It started me thinking about what an anachronism this is now. Post-script. In the days before WYSIWYG editors when text was always serial and if you remembered something after the fact you had to add it to the end. Why would you do that now? Why not just stick it inline, where it would have been if you'd thought of it at the time?
Two possibilities sprang to mind. Maybe adding it in at the right place would disturb the sense of the sentence, and you don't have time (or you're too lazy) to frig around with it. Far simpler to just jot the thought down whole, at the end, in a PS.
Or maybe you already sent the email, and you want to make it clear that what you send after it should have been part of it in the first place. Maybe we need another standard subject prefix of "PS:" to go along with "Re:" and "Fw:"

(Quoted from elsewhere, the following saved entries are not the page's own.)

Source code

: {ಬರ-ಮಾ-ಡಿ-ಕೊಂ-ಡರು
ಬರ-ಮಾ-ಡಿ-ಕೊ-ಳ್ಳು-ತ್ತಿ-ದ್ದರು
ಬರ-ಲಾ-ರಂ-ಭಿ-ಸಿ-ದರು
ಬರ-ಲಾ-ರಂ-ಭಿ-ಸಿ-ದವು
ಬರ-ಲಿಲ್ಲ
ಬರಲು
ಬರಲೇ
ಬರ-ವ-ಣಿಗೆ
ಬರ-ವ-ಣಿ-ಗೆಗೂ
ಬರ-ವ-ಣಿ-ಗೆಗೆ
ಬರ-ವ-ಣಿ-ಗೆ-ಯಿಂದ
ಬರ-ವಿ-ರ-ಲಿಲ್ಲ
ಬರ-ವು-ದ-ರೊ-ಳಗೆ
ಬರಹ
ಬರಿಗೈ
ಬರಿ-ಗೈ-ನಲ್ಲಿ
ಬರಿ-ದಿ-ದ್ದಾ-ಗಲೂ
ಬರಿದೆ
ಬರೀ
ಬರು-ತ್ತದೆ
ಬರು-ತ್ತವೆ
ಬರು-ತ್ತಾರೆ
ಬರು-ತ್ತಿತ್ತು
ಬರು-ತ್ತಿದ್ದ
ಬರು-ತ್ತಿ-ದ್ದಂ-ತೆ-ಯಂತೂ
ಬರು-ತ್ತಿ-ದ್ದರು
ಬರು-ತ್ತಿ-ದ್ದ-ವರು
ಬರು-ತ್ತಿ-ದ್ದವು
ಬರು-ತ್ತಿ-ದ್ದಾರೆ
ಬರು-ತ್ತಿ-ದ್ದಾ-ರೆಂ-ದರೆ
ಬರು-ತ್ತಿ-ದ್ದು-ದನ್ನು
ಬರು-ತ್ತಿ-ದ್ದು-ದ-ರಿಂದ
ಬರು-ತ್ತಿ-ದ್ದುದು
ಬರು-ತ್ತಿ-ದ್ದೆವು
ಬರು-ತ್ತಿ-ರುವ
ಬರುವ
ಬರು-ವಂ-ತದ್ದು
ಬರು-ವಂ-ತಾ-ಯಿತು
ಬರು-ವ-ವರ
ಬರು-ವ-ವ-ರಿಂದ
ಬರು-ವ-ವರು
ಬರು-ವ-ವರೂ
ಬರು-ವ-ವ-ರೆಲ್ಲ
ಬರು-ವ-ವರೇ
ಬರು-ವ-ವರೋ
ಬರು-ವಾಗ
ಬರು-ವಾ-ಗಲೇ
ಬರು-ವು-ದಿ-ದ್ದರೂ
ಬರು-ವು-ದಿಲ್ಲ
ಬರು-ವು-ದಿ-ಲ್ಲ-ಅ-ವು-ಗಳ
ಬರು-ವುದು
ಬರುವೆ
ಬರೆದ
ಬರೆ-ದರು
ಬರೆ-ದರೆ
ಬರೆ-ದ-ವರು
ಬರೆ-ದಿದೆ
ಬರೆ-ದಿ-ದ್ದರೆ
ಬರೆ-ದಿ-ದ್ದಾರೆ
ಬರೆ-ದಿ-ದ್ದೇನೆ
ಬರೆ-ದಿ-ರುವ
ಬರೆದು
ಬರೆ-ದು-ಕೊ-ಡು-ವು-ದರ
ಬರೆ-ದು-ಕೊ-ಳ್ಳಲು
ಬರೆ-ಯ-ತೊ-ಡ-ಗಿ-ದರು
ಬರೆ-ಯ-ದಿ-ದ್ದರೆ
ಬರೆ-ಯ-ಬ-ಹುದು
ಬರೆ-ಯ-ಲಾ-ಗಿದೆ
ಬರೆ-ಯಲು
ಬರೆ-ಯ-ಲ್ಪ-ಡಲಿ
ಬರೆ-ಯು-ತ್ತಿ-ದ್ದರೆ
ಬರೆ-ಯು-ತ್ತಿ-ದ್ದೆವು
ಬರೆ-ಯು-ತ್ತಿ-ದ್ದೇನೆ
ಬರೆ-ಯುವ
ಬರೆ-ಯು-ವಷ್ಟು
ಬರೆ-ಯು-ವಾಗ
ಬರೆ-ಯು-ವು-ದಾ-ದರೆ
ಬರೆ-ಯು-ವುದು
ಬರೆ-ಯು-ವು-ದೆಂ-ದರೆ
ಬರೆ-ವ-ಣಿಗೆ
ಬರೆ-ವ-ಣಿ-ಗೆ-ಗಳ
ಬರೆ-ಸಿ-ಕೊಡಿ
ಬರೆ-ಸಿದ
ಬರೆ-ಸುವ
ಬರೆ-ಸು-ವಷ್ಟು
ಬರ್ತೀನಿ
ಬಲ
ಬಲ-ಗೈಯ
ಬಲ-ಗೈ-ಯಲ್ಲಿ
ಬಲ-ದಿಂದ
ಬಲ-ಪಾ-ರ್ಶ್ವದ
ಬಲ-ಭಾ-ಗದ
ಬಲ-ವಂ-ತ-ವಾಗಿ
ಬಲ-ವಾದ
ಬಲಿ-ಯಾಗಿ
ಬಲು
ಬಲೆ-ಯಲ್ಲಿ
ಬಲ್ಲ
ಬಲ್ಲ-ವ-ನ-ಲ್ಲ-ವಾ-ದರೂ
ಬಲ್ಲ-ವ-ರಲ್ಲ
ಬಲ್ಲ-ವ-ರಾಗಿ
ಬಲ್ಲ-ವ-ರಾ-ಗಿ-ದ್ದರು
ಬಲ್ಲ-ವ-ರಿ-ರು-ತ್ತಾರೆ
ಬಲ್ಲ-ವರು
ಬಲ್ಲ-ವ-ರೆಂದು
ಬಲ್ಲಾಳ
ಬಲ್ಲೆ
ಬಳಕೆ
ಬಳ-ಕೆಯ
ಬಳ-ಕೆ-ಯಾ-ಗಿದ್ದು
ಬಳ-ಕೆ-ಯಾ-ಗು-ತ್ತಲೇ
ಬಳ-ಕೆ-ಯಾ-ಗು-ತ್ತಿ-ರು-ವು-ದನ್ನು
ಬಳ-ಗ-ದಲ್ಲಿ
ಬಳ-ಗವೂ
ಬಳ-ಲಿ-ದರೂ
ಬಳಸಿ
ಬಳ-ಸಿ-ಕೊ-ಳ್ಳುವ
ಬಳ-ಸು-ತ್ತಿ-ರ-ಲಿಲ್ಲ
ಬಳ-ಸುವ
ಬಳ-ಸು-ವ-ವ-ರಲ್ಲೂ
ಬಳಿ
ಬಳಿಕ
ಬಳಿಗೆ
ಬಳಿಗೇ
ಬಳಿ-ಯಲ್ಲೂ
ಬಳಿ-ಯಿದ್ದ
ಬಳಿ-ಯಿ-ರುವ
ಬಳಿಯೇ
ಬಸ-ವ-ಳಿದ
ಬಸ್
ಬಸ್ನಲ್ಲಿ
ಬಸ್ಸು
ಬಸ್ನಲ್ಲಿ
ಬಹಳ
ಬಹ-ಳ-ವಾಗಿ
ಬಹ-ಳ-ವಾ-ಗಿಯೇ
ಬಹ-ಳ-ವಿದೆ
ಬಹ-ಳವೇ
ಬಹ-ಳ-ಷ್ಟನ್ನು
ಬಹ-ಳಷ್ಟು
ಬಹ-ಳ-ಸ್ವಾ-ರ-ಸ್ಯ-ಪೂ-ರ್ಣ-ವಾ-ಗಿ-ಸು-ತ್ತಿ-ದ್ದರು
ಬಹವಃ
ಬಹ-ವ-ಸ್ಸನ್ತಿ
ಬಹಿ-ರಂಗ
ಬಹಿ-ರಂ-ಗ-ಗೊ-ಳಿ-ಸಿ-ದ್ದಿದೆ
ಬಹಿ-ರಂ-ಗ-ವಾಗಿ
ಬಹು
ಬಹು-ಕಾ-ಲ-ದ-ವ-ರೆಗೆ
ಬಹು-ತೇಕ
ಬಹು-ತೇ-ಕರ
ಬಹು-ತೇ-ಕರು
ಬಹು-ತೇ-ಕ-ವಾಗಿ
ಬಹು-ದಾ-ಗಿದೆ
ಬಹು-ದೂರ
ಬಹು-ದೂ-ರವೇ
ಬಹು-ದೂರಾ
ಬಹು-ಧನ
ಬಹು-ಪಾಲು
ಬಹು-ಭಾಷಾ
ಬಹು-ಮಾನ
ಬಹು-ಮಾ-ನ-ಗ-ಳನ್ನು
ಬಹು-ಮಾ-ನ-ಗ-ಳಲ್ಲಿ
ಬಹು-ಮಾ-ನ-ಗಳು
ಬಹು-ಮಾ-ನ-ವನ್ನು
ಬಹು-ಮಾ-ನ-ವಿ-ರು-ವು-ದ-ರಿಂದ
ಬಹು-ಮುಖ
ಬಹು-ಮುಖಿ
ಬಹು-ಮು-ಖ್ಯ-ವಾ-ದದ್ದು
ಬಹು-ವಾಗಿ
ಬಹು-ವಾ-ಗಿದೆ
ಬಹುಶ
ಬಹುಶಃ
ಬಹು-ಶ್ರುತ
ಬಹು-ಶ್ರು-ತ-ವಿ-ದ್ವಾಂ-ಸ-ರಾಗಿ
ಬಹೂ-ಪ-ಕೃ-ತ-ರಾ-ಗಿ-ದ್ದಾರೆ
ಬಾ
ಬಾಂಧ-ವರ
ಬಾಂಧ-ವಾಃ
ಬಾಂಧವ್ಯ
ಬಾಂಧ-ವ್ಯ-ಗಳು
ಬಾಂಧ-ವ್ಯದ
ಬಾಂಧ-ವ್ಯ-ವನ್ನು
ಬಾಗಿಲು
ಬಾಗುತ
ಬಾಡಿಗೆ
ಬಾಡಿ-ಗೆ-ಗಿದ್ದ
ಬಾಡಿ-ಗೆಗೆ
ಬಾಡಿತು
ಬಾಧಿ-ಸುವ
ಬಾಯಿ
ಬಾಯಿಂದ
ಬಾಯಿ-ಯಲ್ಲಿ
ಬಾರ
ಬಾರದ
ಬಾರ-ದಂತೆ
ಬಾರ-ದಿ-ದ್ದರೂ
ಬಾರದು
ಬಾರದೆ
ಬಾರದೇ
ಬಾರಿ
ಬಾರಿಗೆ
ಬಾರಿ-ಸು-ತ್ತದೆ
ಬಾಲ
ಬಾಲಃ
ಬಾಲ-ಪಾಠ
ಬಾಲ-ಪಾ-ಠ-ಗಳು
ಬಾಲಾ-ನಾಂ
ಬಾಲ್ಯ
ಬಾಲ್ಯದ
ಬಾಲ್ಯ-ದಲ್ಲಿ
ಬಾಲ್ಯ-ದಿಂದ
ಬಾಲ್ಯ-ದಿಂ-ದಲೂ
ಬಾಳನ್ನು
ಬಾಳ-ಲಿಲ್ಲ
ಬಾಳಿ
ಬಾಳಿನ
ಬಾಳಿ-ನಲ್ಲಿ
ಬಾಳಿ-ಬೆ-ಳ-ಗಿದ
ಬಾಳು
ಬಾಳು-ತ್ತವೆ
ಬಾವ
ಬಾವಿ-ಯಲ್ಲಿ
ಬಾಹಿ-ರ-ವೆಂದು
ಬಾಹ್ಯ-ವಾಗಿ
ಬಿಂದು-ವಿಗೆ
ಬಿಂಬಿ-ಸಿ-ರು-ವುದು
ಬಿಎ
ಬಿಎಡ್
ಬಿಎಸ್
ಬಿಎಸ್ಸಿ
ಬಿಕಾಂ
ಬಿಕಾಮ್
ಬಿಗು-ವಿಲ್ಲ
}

So from a point where I thought PS belonged in the age of Basildon Bond and sealing wax, I've now convinced myself that it'll be around for a fair few years yet.
3 comments:
In my mind, PS. has an important use.
I type as I think, as I feel at the time. If I feel the need to add something, I want the reader to know where the thought came from and when.
Not using PS. is like re-recording a conversation. You would lose too much spontaneity.
I like PS.. but i think it's not probably something you see anyone under 30 or 35 using. Habit of us older pre-digitized generation. I like the spontenaity of it too, like Don.
P.S.? Nothing wrong with it. But when get a P.P.S Now that really worries me.